Activity ->
Return every line from the listing where the word "model" occurs.

Segment Open

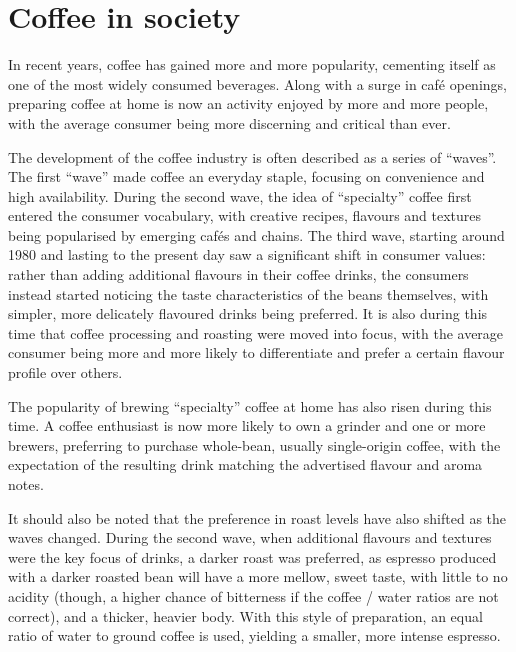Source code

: \section{Coffee in society}
\label{sec:coffee-in-society}
In recent years, coffee has gained more and more popularity, cementing itself as one of the most widely consumed beverages.
Along with a surge in café openings, preparing coffee at home is now an activity enjoyed by more and more people, with the average consumer being more discerning and critical than ever.

The development of the coffee industry is often described as a series of ``waves''.
The first ``wave'' made coffee an everyday staple, focusing on convenience and high availability.
During the second wave, the idea of ``specialty'' coffee first entered the consumer vocabulary, with creative recipes, flavours and textures being popularised by emerging cafés and chains.
The third wave, starting around 1980 and lasting to the present day saw a significant shift in consumer values:
rather than adding additional flavours in their coffee drinks, the consumers instead started noticing the taste characteristics of the beans themselves,
with simpler, more delicately flavoured drinks being preferred.
It is also during this time that coffee processing and roasting were moved into focus,
with the average consumer being more and more likely to differentiate and prefer a certain flavour profile over others.

The popularity of brewing ``specialty'' coffee at home has also risen during this time.
A coffee enthusiast is now more likely to own a grinder and one or more brewers, preferring to purchase whole-bean,
usually single-origin coffee, with the expectation of the resulting drink matching the advertised flavour and aroma notes.

It should also be noted that the preference in roast levels have also shifted as the waves changed.
During the second wave, when additional flavours and textures were the key focus of drinks,
a darker roast was preferred, as espresso produced with a darker roasted bean will have a more mellow,
sweet taste, with little to no acidity (though, a higher chance of bitterness if the coffee / water ratios are not correct),
and a thicker, heavier body.
With this style of preparation, an equal ratio of water to ground coffee is used, yielding a smaller, more intense espresso.

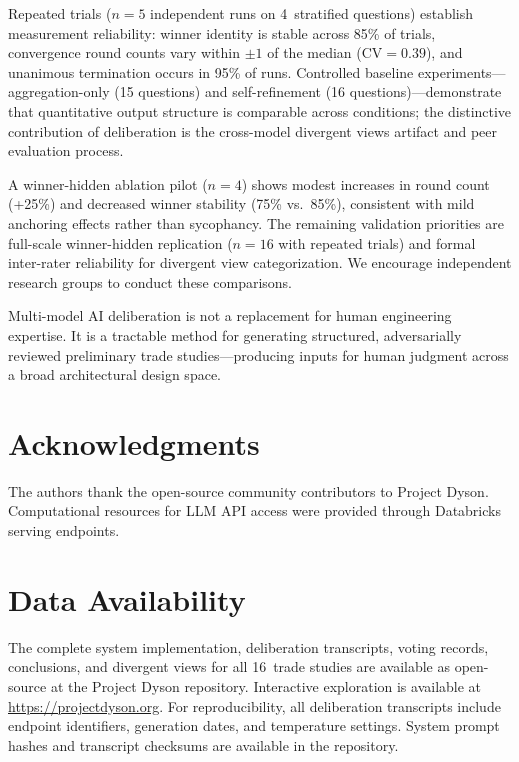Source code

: \documentclass[11pt,a4paper]{article}
\begin{document}
Repeated trials ($n = 5$ independent runs on 4~stratified questions) establish measurement reliability: winner identity is stable across 85\% of trials, convergence round counts vary within $\pm 1$ of the median ($\text{CV} = 0.39$), and unanimous termination occurs in 95\% of runs. Controlled baseline experiments---aggregation-only (15 questions) and self-refinement (16 questions)---demonstrate that quantitative output structure is comparable across conditions; the distinctive contribution of deliberation is the cross-model divergent views artifact and peer evaluation process.

A winner-hidden ablation pilot ($n=4$) shows modest increases in round count (+25\%) and decreased winner stability (75\% vs.\ 85\%), consistent with mild anchoring effects rather than sycophancy. The remaining validation priorities are full-scale winner-hidden replication ($n=16$ with repeated trials) and formal inter-rater reliability for divergent view categorization. We encourage independent research groups to conduct these comparisons.

Multi-model AI deliberation is not a replacement for human engineering expertise. It is a tractable method for generating structured, adversarially reviewed preliminary trade studies---producing inputs for human judgment across a broad architectural design space.

\section*{Acknowledgments}

The authors thank the open-source community contributors to Project Dyson. Computational resources for LLM API access were provided through Databricks serving endpoints.

\section*{Data Availability}

The complete system implementation, deliberation transcripts, voting records, conclusions, and divergent views for all 16~trade studies are available as open-source at the Project Dyson repository. Interactive exploration is available at \url{https://projectdyson.org}. For reproducibility, all deliberation transcripts include endpoint identifiers, generation dates, and temperature settings. System prompt hashes and transcript checksums are available in the repository.
\end{document}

Segment Closed

Solution to this problem ->
Repeated trials ($n = 5$ independent runs on 4~stratified questions) establish measurement reliability: winner identity is stable across 85\% of trials, convergence round counts vary within $\pm 1$ of the median ($\text{CV} = 0.39$), and unanimous termination occurs in 95\% of runs. Controlled baseline experiments---aggregation-only (15 questions) and self-refinement (16 questions)---demonstrate that quantitative output structure is comparable across conditions; the distinctive contribution of deliberation is the cross-model divergent views artifact and peer evaluation process.
Multi-model AI deliberation is not a replacement for human engineering expertise. It is a tractable method for generating structured, adversarially reviewed preliminary trade studies---producing inputs for human judgment across a broad architectural design space.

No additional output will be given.